Returning the Rice Residue Affects Accumulation and Physicochemical Properties of Wheat Starch

Abstract

Core Ideas Returning residue increased wheat production per plant, increased total starch, and decreased amylose content. Residue return sped up endosperm cell development, increasing B‐type starch granules at 17 and 27 d after anthesis. Residue return increased the proportion of small B‐type starch granules. Morphology of B‐type starch did not differ between groups of rice straw returned to the field vs. the residue return treatments. Residue return decreased relative crystallinity and increased the ratio of amorphous to ordered carbohydrates. Removing rice (Oryza sativa) straw has the potential to impact nutrient cycling and wheat quality. The objective of this study was to determine the impact of rice straw removal on wheat production and quality. The experiment contained three rice residue rates: none, rice residue mixed into the surface 5‐cm depth, and rice residue mixed into the 15‐cm soil depth. Returning the rice residue increased the wheat production per plant, total starch content, and decreased amylose content.
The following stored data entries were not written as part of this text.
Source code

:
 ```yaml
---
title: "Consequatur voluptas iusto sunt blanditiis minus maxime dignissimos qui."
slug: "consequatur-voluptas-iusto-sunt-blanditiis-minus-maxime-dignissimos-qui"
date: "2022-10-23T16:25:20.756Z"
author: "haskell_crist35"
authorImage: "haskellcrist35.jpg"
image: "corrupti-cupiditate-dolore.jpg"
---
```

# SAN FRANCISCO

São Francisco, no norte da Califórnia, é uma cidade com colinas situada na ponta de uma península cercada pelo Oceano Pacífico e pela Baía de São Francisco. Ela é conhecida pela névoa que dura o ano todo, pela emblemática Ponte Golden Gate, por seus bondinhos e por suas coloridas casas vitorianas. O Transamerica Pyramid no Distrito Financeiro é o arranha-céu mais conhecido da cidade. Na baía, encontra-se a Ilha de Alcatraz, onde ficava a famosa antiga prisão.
Incorporating rice straw into the surface 5 cm or the 15 cm of soil depth accelerated endosperm development and increased the amounts of B‐type starch granules at 17 and 27 d after anthesis, and the proportion of small B‐type starch granules. Incorporating rice straw into the surface 5 cm or the 15 cm soil depth decreased the relative degree of crystallinity and increased the ratio of amorphous structure to ordered carbohydrate structure in the external region of the granules. Pasting parameters including peak, breakdown, final, and setback viscosities increased, whereas pasting time and temperature decreased in the returning the rice residue group. Returning the rice residue at 5 and 15 cm exhibited similar effects on the granule development and physicochemical properties of wheat starch. The impact of returning the rice residues to the soil on wheat production and wheat kernel quality was attributed to enhanced soil fertility. This study may contribute to knowledge on crop cultivation, crop physiology, and food science.